Consejos para cuidado casero de la piel

Un buen cuidado de la piel no es tan costoso y disciplinado como nos hacen creer, en realidad con algunos conceptos básicos y productos fáciles de conseguir podemos lograr una piel sana y radiante. Es importante que sepamos que sana no significa sin poros y sin imperfecciones, sino una piel que no esté manchada por el sol y brille naturalmente. Para esto tenemos que saber qué tipo de piel tenemos, en general hay 3.

  • Seca: se siente más bien tensa y no posee tanto brillo.
  • Normal o mixta: se observan zonas secas y sin brillos como la frente alta y mejillas, además de zonas grasas como nariz, mentón y frente baja (Zona T)
  • Grasa: se distingue un brillo no solo en la zona T, sino también en mejillas y frente.
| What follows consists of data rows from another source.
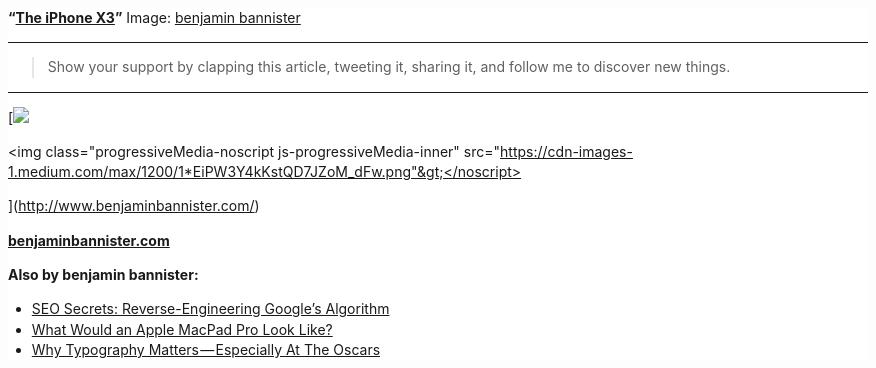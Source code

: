 



**“**[**The iPhone X3**](https://youtu.be/QRDl_UypTx4)**”** Image: [benjamin bannister](http://benjaminbannister.com/)













* * *







> Show your support by clapping this article, tweeting it, sharing it, and follow me to discover new things.











* * *









 [![](https://cdn-images-1.medium.com/freeze/max/60/1*EiPW3Y4kKstQD7JZoM_dFw.png?q=20)

<canvas class="progressiveMedia-canvas js-progressiveMedia-canvas" width="75" height="35"></canvas>

<noscript class="js-progressiveMedia-inner">&lt;img class="progressiveMedia-noscript js-progressiveMedia-inner" src="https://cdn-images-1.medium.com/max/1200/1*EiPW3Y4kKstQD7JZoM_dFw.png"&gt;</noscript>

](http://www.benjaminbannister.com/) 

[**benjaminbannister.com**](http://www.benjaminbannister.com/)



**Also by benjamin bannister:**

*   [SEO Secrets: Reverse-Engineering Google’s Algorithm](https://medium.freecodecamp.org/seo-secrets-reverse-engineering-googles-algorithm-92fad4f5a39)
*   [What Would an Apple MacPad Pro Look Like?](https://medium.com/@benjaminbannister/macpad-pro-two-worlds-united-a8c6f4c51eb3)
*   [Why Typography Matters — Especially At The Oscars](https://medium.freecodecamp.com/why-typography-matters-especially-at-the-oscars-f7b00e202f22)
Es fundamental mantenerla hidratada, nuestro organismo en general funciona mejor si tomamos la cantidad adecuada por día, que en general es de 2 litros por día. Si consumís agua todos los días, luego de un tiempo vas a notar el cambio, menos puntos negros, granos y grasa.

El protector solar también es un imprescindible a la hora de elegir cuidar nuestra piel, la exposición al sol puede provocar arrugas, manchas de la edad y otros problemas de la piel, así como un aumento del riesgo de cáncer de piel. Existen protectores especiales para rostro enfocados a cuidar la piel delicada del mismo, hay diversas marcas y precios que se adaptan a cada persona, por eso no hay excusas para no utilizarlo. Además debemos evitar la exposición prolongada al sol a pesar de estar utilizando protector.
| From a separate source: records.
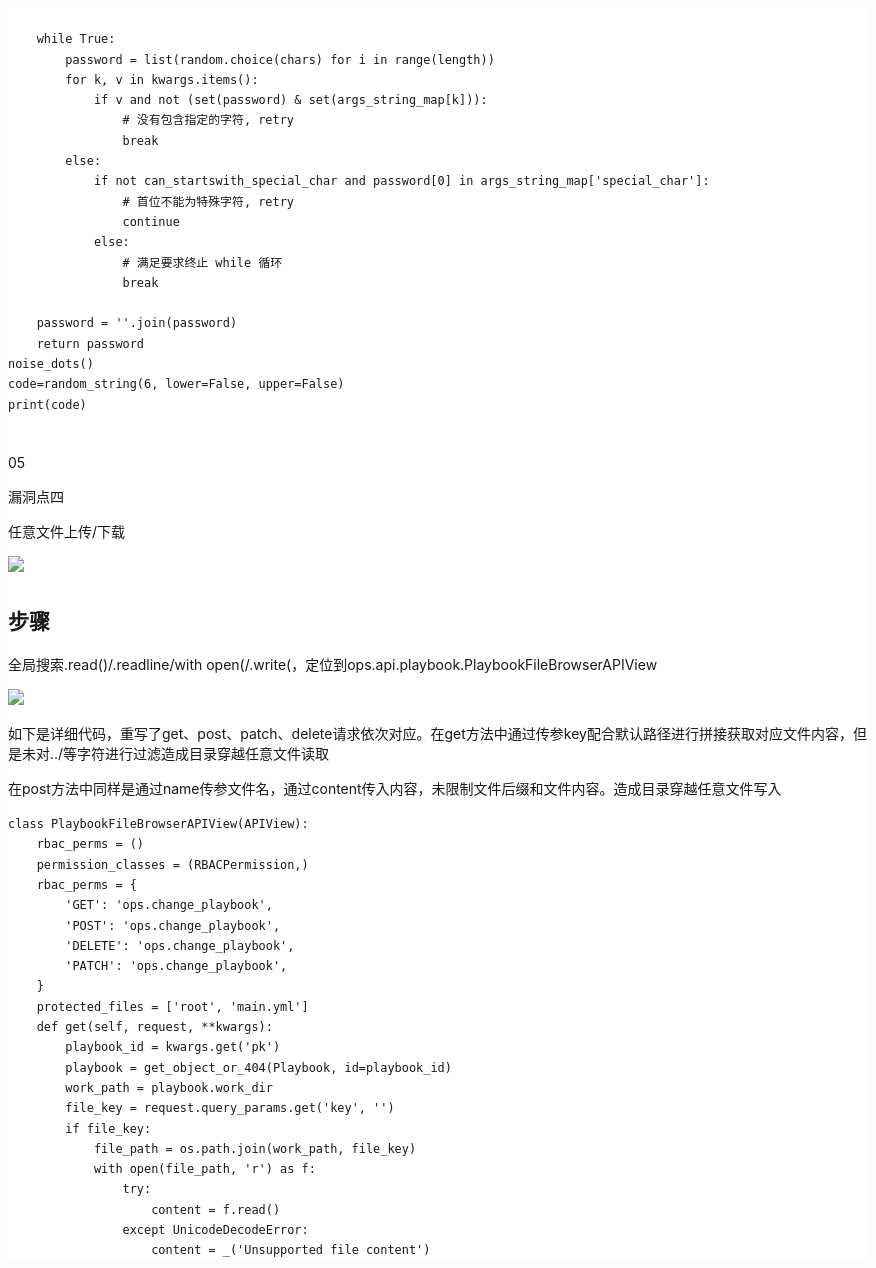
 ```

    while True:
        password = list(random.choice(chars) for i in range(length))
        for k, v in kwargs.items():
            if v and not (set(password) & set(args_string_map[k])):
                # 没有包含指定的字符, retry
                break
        else:
            if not can_startswith_special_char and password[0] in args_string_map['special_char']:
                # 首位不能为特殊字符, retry
                continue
            else:
                # 满足要求终止 while 循环
                break

    password = ''.join(password)
    return password
noise_dots()
code=random_string(6, lower=False, upper=False)
print(code)
```  
#   
  
05  
  
  
漏洞点四  
  
  
  
任意文件上传/下载  
  
  
![](https://mmbiz.qpic.cn/sz_mmbiz_png/hdG4aRiaIFFsS2elnjuUdUyXpWzZRf99icg4yTRGTv4zGpoaO3Oicwx39v4bibvQG5IkUiaBDOm0yUDJmo7jibWEWWicw/640?&wx_fmt=png "")  
  
## 步骤  
  
全局搜索.read()/.readline/with open(/.write(，定位到ops.api.playbook.PlaybookFileBrowserAPIView  
  
![](https://mmbiz.qpic.cn/sz_mmbiz_png/FODKWahS5qIrpUlQhDb4bQIc3dnib2nuMft86lWD8vuEFW44XvR08icu1PDtKDjauYvM5sVZ35V81FHLyCib4AWTA/640?wx_fmt=png&from=appmsg "")  
  
如下是详细代码，重写了get、post、patch、delete请求依次对应。在get方法中通过传参key配合默认路径进行拼接获取对应文件内容，但是未对../等字符进行过滤造成目录穿越任意文件读取  
  
在post方法中同样是通过name传参文件名，通过content传入内容，未限制文件后缀和文件内容。造成目录穿越任意文件写入  
```
class PlaybookFileBrowserAPIView(APIView):
    rbac_perms = ()
    permission_classes = (RBACPermission,)
    rbac_perms = {
        'GET': 'ops.change_playbook',
        'POST': 'ops.change_playbook',
        'DELETE': 'ops.change_playbook',
        'PATCH': 'ops.change_playbook',
    }
    protected_files = ['root', 'main.yml']
    def get(self, request, **kwargs):
        playbook_id = kwargs.get('pk')
        playbook = get_object_or_404(Playbook, id=playbook_id)
        work_path = playbook.work_dir
        file_key = request.query_params.get('key', '')
        if file_key:
            file_path = os.path.join(work_path, file_key)
            with open(file_path, 'r') as f:
                try:
                    content = f.read()
                except UnicodeDecodeError:
                    content = _('Unsupported file content')
```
Debemos aprender a tratar con suavidad la piel de nuestro rostro. Una forma es limitando la duración de las duchas calientes ya que esta eliminan los aceites naturales que la piel necesita para protegerse a sí misma. Además, después de lavarte o bañarte, sécate la piel suavemente con una toalla dando pequeños toques para que quede algo de humedad en la piel, sin restregarla y maltratarla.

Para muchos lo más difícil es llevar una dieta saludable, pero es imprescindible para ayudar a verte y sentirte mejor. Come muchas frutas, verduras, granos integrales y proteínas magras. La asociación entre la dieta y el acné no está clara, pero algunos profesionales aseguran que una dieta con alto contenido de aceite de pescado o suplementos de aceite de pescado y baja en grasas no saludables y carbohidratos procesados o refinados promueve una piel más joven y sana.

Aunque parezca raro, cuando el estrés está fuera de control, la piel puede volverse más sensible y tiende a desencadenar brotes de acné y otros problemas cutáneos como irritación, rosácea o puntos negros. Para fomentar una piel sana, y un estado de ánimo sano, toma medidas para controlar el estrés. Dormir lo suficiente, fijar límites razonables, recortar tu lista de tareas pendientes y encontrar tiempo para hacer las cosas que disfrutamos son cambios pequeños que sin dudas marca la diferencia. Los resultados podrían ser más significativos de lo que esperamos.